Not many nights out begin with a walk down the hard shoulder of the A12. Hidden in the inky shadows of the warehouses that populate the fringes of this city — Shell, Screwfix, Self Storage — Hackney Wick nightclub Bloc is a late-night refuge for the kind of people who would wander to the end of the night in search of utopia. Tonight, the mass pilgrimage to London’s outer edges marks the fifth birthday of internet radio station NTS.

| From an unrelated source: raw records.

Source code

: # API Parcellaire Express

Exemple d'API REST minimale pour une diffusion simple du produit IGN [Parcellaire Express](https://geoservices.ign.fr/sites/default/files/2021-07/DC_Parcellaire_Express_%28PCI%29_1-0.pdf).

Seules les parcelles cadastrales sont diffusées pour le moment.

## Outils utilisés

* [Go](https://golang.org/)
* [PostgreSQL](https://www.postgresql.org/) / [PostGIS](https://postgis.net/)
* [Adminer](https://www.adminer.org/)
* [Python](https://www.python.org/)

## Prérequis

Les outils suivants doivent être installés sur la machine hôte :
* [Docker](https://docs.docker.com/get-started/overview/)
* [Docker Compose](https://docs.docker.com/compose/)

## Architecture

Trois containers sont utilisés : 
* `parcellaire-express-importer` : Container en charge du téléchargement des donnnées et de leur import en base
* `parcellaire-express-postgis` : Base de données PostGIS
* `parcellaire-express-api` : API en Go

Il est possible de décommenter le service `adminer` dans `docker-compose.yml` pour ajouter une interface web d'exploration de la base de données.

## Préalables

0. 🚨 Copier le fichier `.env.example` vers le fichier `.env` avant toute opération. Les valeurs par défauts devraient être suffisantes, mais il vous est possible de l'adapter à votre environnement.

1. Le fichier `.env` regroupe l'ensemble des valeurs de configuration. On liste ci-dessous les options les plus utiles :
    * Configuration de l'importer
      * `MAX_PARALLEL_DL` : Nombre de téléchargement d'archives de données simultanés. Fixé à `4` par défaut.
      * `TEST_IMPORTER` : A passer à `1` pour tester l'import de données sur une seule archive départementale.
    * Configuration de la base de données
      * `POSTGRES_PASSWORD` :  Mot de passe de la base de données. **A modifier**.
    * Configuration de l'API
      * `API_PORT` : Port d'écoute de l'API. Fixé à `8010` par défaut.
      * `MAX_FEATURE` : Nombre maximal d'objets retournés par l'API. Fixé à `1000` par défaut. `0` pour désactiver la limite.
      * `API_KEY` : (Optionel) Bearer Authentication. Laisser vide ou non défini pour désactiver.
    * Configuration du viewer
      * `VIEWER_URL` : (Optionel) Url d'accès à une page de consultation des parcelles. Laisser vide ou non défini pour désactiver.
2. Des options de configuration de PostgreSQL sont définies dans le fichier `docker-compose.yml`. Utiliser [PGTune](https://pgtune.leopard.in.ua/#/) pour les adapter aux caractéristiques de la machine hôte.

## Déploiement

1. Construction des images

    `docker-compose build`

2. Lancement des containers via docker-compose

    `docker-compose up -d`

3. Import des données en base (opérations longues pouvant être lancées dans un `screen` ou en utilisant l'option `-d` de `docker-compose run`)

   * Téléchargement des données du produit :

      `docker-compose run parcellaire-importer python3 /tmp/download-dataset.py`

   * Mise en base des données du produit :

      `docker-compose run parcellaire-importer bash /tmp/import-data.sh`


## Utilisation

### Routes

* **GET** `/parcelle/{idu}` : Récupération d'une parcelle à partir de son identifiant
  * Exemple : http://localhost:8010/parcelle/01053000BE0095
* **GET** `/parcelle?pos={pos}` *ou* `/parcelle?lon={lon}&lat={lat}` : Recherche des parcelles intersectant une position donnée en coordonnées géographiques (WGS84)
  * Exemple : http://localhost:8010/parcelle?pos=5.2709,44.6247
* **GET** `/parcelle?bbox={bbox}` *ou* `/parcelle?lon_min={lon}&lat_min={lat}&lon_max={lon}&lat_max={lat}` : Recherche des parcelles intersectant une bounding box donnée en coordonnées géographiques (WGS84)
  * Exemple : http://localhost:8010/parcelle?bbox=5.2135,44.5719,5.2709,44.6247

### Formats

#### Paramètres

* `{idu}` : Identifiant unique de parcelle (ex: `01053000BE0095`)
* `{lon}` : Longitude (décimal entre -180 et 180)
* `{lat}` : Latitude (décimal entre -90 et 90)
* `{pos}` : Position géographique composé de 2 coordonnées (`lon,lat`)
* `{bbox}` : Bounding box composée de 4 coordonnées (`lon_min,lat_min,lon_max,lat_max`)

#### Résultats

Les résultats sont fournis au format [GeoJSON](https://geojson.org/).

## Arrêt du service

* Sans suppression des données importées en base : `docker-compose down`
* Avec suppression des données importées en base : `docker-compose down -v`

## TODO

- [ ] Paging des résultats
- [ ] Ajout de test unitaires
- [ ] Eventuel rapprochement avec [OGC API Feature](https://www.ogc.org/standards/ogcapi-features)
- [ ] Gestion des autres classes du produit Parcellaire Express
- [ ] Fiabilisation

At another crossroads 30 minutes down the road, in a liminal space of its own, beats the station’s HQ in Gillett Square, constructed from the rubble of decades of Dalston development. The square was dreamed up over 20 years ago by Hackney Co-Operative Developments and built by the borough’s council with the financial aid of Hackney’s most prominent developers. But unlike the identikit luxury flats built by those same companies, Gillett Square has become a space that welcomes everyone, from crack addicts shuffling to soul and funk, to world famous pro-skaters and their followers clutching cups of steaming hot Ethiopian coffee.Weaving through this chaos, DJs, bands, musicians, presenters and comedians from London and around the world navigate their way to the NTS HQ, an unassuming shack on the square’s far side. The more recognisable faces draw the gaze of the square’s inhabitants. Others cross unwatched. It’s a scene best summed up by the radio stations’s tagline,“Don’t Assume”.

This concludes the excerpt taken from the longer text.